وللّٰه المثل الأعلى “En yüce mesel, Allah içindir.” (Nahl, 60) Demek ki her şeyi kuşatan ziyanın birliği Vahidiyete işaret eder. Güneşin o ziyay-ı muhîtten her bir cüz ve her bir zerrede hasiyetiyle beraber tecellisinin bulunması ise, Ehadiyete remzeder. Bunu dikkatle tefekkür et!
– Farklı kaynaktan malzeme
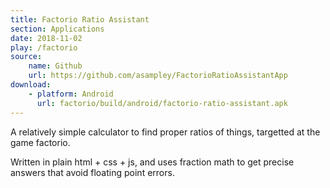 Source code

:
 ```yaml
---
title: Factorio Ratio Assistant
section: Applications
date: 2018-11-02
play: /factorio
source:
    name: Github
    url: https://github.com/asampley/FactorioRatioAssistantApp
download:
    - platform: Android
      url: factorio/build/android/factorio-ratio-assistant.apk
---
```


A relatively simple calculator to find proper ratios of things, targetted at the game factorio.

Written in plain html + css + js, and uses fraction math to get precise answers that avoid
floating point errors.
Bil ki: Kâinata dikkatle bakan biri, hadsen şuna intikal eder: Failiyet ve tesir; latîf, nuranî ve mücerret olanın şe’nidir. Fiilden etkilenme, kabul etme ve teessür ise kesîf, cismanî ve maddî olanın şe’nidir.
Eğer istersen nura ve dağa bak! Birincisi semada iken, ince ve latîf eli yerde fa’al ve cevvâldir. İkincisi azameti ve kocaman ellerine rağmen bitişiğindekine ve komşusundakine bile bir fiile, bir tesire güç yetiremez. Keza, zâhirde eşyanın tefaülünde şunu görürüz: Bir şey ne derece latîf ve nuranî ise, o derece onda sebebiyet mertebesi açığa çıkar; kesafeti derecesinde ise, müsebbeb derecesine yaklaşır.
Buradan da bilinir ki, zâhiri sebeplerin yaratıcısı ve neticelerin mûcidi, Nuru’l- Envardır ki, لَيْسَ كَمِثْلِهِ شَيْءٌ وَهُوَ السَّمِيعُ البَصِيرُ “O’nun benzeri hiç bir şey yoktur ve O, Semi’- Basir’dir.” Şûra, 11
لاَّ تُدْرِكُهُ الأَبْصَارُ وَهُوَ يُدْرِكُ الأَبْصَارَ وَهُوَ اللَّطِيفُ الْخَبِيرُ “Gözler O’nu idrak edemez. O ise gözleri idrak eder. O, Latîf’dir, Habîr’dir.” En’am, 103
لا إله إلاّ هو “Ondan başka ilâh yoktur.”